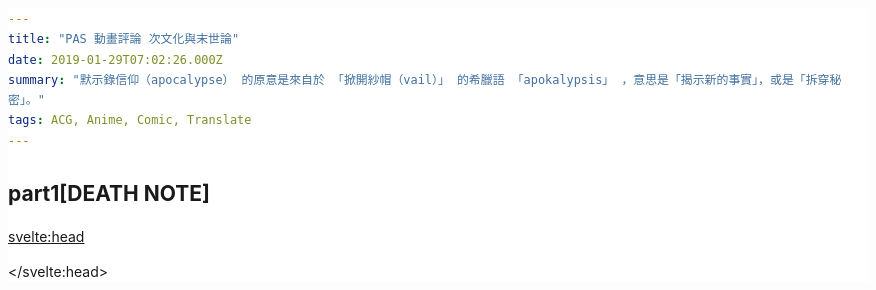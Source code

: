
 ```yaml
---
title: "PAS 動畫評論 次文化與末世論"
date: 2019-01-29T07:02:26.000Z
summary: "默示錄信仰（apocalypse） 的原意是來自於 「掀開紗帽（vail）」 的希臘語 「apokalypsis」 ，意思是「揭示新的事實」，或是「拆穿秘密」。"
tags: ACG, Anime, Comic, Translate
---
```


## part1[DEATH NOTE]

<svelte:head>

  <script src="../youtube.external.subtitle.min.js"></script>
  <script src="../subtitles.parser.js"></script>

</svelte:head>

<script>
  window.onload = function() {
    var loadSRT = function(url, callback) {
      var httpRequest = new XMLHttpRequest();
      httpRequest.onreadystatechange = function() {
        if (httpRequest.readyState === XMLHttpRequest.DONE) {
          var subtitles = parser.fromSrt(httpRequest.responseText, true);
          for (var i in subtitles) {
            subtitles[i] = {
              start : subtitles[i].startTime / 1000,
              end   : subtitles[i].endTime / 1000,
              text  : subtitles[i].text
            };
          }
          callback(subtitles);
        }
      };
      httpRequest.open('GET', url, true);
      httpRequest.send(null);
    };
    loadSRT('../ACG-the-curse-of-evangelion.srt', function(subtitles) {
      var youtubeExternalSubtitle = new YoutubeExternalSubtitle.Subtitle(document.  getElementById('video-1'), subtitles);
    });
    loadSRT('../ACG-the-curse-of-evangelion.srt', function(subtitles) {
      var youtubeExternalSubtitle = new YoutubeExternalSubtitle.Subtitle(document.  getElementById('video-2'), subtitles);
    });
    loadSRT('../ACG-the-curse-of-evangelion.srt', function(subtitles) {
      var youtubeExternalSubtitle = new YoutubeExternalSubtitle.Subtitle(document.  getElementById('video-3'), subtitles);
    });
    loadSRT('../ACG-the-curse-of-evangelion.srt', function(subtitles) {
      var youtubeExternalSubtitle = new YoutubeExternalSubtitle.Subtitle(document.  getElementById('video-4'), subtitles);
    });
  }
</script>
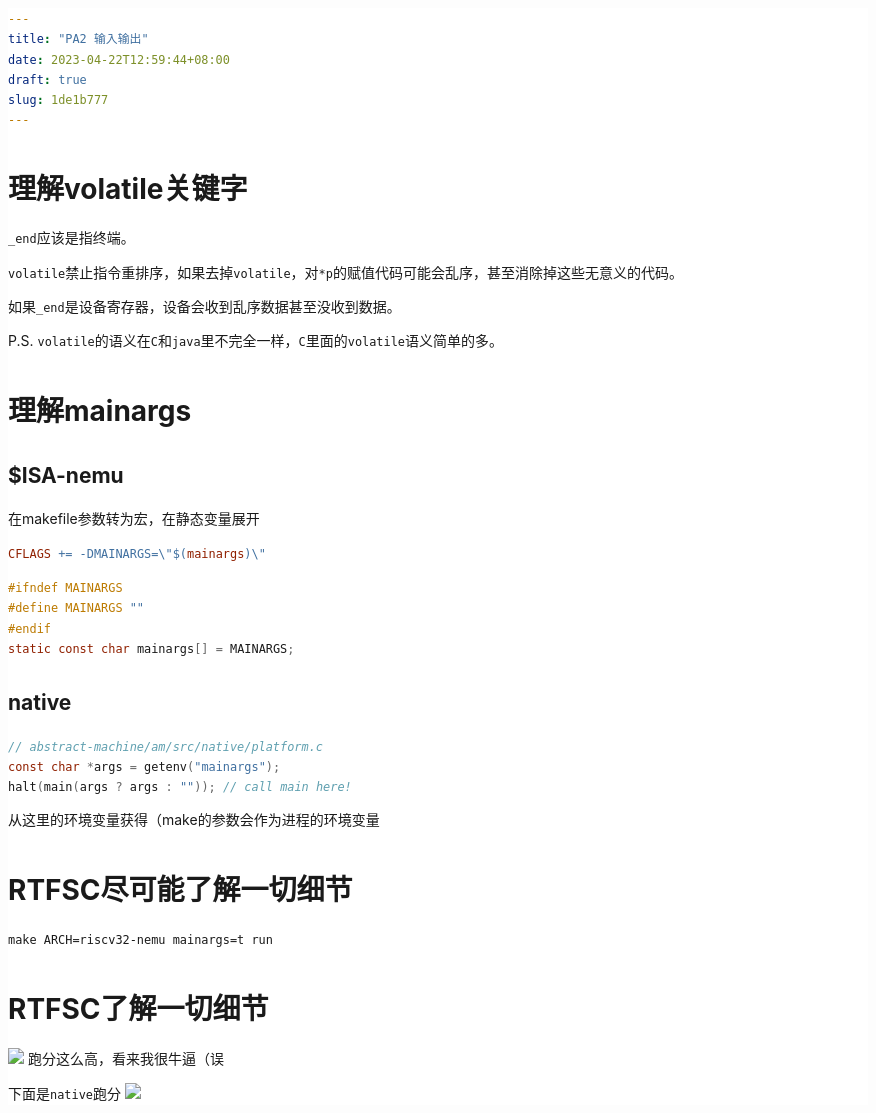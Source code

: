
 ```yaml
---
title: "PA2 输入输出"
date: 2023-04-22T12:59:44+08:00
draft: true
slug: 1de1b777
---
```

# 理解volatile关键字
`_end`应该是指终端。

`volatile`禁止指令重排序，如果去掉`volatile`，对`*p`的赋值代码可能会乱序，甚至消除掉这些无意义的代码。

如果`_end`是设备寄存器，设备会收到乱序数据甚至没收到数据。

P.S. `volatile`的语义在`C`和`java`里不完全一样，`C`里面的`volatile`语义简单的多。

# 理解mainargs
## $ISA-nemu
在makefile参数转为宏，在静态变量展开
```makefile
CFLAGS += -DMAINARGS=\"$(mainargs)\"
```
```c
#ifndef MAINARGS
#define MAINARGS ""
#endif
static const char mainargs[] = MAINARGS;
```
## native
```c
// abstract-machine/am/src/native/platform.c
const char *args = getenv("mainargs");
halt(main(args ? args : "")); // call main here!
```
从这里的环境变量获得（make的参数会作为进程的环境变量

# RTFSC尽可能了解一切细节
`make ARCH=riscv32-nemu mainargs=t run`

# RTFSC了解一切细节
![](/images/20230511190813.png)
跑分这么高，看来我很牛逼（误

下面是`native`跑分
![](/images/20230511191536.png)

* * * * * * *

* Task prompt:
Say how many lines in the listing above include the word "callback". Nothing but the number is needed.

* Answer to this exercise:
2